The only potential problem I see is the one I mentioned above - having to create the table in Access beforehand. That's not so elegant, and might or might not work well.

raf
07-23-2004, 11:39 PM
Would that entail creating the table beforehand in Access? That's what it sounds like....
No. You can create the table on the fly. Check out the MsAccess helpfunction (the SQL section about DDL) if you'r not familiar with the create table syntax.

will be something simple like

CREATE TABLE temp (ordervar COUNTER constraint pk_temp primary key, nameFK varchar)

This way you can also give the table a sessionspecific name (so that it is only used for your current user at that time --> "temp" + session.sessionID)

But even if it was a premade table, then there is no problem, since you'll alays just realy need 2 column : the autonumcolumn (required for the sorting afterwards) and the name-column (require for the joining). The last year's totals are only used to sort on when you insert the records in this table. But they shouldn't even be inthere.

The downside of werking with a premad table is that you'll needto put a lock on it during the complete proces (which will have an impact on serverperformance if there's a lott of trafic)

Grant Palin
07-24-2004, 12:35 AM
No. You can create the table on the fly. Check out the MsAccess helpfunction (the SQL section about DDL) if you'r not familiar with the create table syntax.

will be something simple like

CREATE TABLE temp (ordervar COUNTER constraint pk_temp primary key, nameFK varchar)

This way you can also give the table a sessionspecific name (so that it is only used for your current user at that time --> "temp" + session.sessionID)

But even if it was a premade table, then there is no problem, since you'll alays just realy need 2 column : the autonumcolumn (required for the sorting afterwards) and the name-column (require for the joining). The last year's totals are only used to sort on when you insert the records in this table. But they shouldn't even be inthere.

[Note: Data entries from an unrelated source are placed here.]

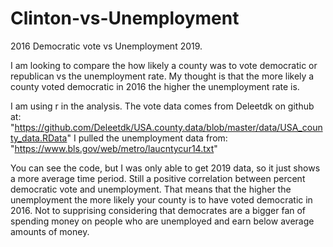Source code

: # Clinton-vs-Unemployment
2016 Democratic vote vs Unemployment 2019. 

I am looking to compare the how likely a county was to vote democratic or republican vs the unemployment rate. 
My thought is that the more likely a county voted democratic in 2016 the higher the unemployment rate is. 

I am using r in the analysis. The vote data comes from Deleetdk on github at: "https://github.com/Deleetdk/USA.county.data/blob/master/data/USA_county_data.RData"
I pulled the unemployment data from: "https://www.bls.gov/web/metro/laucntycur14.txt"

You can see the code, but I was only able to get 2019 data, so it just shows a more average time period. Still a positive correlation between percent democratic vote and unemployment.
That means that the higher the unemployment the more likely your county is to have voted democratic in 2016. Not to supprising considering that democrates are a bigger fan of 
spending money on people who are unemployed and earn below average amounts of money. 
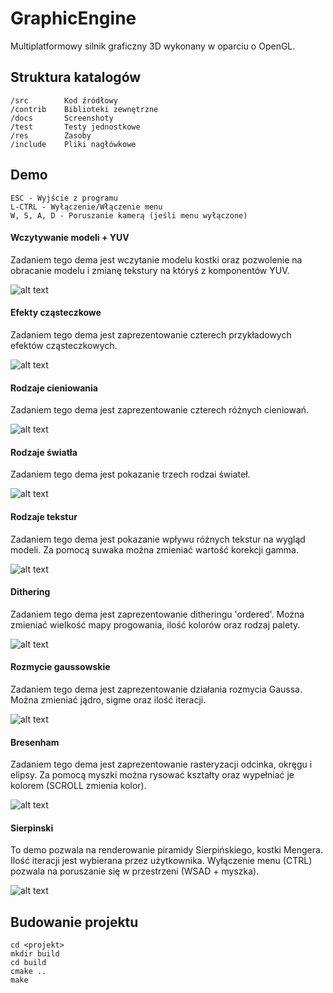 # GraphicEngine
Multiplatformowy silnik graficzny 3D wykonany w oparciu o OpenGL.

## Struktura katalogów

	/src		Kod źródłowy
	/contrib	Biblioteki zewnętrzne
	/docs		Screenshoty
	/test		Testy jednostkowe
	/res		Zasoby
	/include	Pliki nagłówkowe


## Demo
    ESC - Wyjście z programu
    L-CTRL - Wyłączenie/Włączenie menu
    W, S, A, D - Poruszanie kamerą (jeśli menu wyłączone)

#### Wczytywanie modeli + YUV
Zadaniem tego dema jest wczytanie modelu kostki 
oraz pozwolenie na obracanie modelu 
i zmianę tekstury na któryś z komponentów YUV.

![alt text](https://github.com/Porok12/GraphicEngine/blob/master/docs/demo1.gif?raw=true)

#### Efekty cząsteczkowe
Zadaniem tego dema jest zaprezentowanie czterech 
przykładowych efektów cząsteczkowych.

![alt text](https://github.com/Porok12/GraphicEngine/blob/master/docs/demo2.gif?raw=true)

#### Rodzaje cieniowania
Zadaniem tego dema jest zaprezentowanie czterech różnych cieniowań.

![alt text](https://github.com/Porok12/GraphicEngine/blob/master/docs/demo3.gif?raw=true)

#### Rodzaje światła
Zadaniem tego dema jest pokazanie trzech rodzai świateł.

![alt text](https://github.com/Porok12/GraphicEngine/blob/master/docs/demo4.gif?raw=true)

#### Rodzaje tekstur
Zadaniem tego dema jest pokazanie wpływu różnych tekstur na wygląd modeli.
Za pomocą suwaka można zmieniać wartość korekcji gamma.

![alt text](https://github.com/Porok12/GraphicEngine/blob/master/docs/demo5.gif?raw=true)

#### Dithering
Zadaniem tego dema jest zaprezentowanie ditheringu 'ordered'.
Można zmieniać wielkość mapy progowania, ilość kolorów oraz rodzaj palety.

![alt text](https://github.com/Porok12/GraphicEngine/blob/master/docs/demo6.gif?raw=true)

#### Rozmycie gaussowskie
Zadaniem tego dema jest zaprezentowanie działania rozmycia Gaussa.
Można zmieniać jądro, sigme oraz ilość iteracji.

![alt text](https://github.com/Porok12/GraphicEngine/blob/master/docs/demo7.gif?raw=true)

#### Bresenham
Zadaniem tego dema jest zaprezentowanie rasteryzacji odcinka, okręgu i elipsy.
Za pomocą myszki można rysować kształty oraz wypełniać je kolorem (SCROLL zmienia kolor).

![alt text](https://github.com/Porok12/GraphicEngine/blob/master/docs/demo8.gif?raw=true)

#### Sierpinski
To demo pozwala na renderowanie piramidy Sierpińskiego, kostki Mengera. 
Ilość iteracji jest wybierana przez użytkownika. Wyłączenie menu (CTRL) pozwala na poruszanie się w przestrzeni (WSAD + myszka).

![alt text](https://github.com/Porok12/GraphicEngine/blob/master/docs/demo9.gif?raw=true)

## Budowanie projektu

    cd <projekt>
    mkdir build
    cd build
    cmake ..
    make
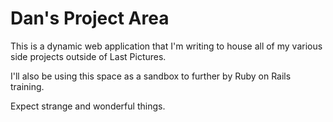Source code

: # Dan's Project Area

This is a dynamic web application that I'm writing to house all of my various side projects outside of Last Pictures.

I'll also be using this space as a sandbox to further by Ruby on Rails training.

Expect strange and wonderful things.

The downside of werking with a premad table is that you'll needto put a lock on it during the complete proces (which will have an impact on serverperformance if there's a lott of trafic)

I'm with you. No problem with creating the table. Would I populate it by running a SELECT INTO... statement on the temp table afterwards, with the given data being a query?

raf
07-24-2004, 12:56 AM
I'm with you. No problem with creating the table. Would I populate it by running a SELECT INTO... statement on the temp table afterwards, with the given data being a query?
I would use an INSERT INTO

Just
INSERT INTO temptable (namevar) SELECT namevar FROM originaltable WHERE yearvar=2003 ORDER BY totalvar;
change column and tablenames + the '2003' will be filled in dynamically

Wirh a SELECT INTO you could directly create the table and insert the records, but i do't see how you can then ad the autonum columns to it (which you need for the sorting in your second query)

Grant Palin
07-24-2004, 01:38 AM
I would use an INSERT INTO

INSERT INTO temptable (namevar) SELECT namevar FROM originaltable WHERE yearvar=2003 ORDER BY totalvar;
change column and tablenames + the '2003' will be filled in dynamically

that's what I was thinking of...just got the names wrong...lol :p

Well, I've got partial success...The municipalities are now ordered by size, from largest to smallest, and the municipalities are being kept together by name for the most part, but not always (some municipalities are still being seperated by others, so extra rows appear).

Where the data is coming up correctly, it's sometimes being repeated across the table in extra columns.

I'm not sure what to do about this, but it's time to go home...I'll pick this up again on Monday.

Grant Palin
07-26-2004, 11:11 PM
Well, I've fixed one problem, but still have the other one.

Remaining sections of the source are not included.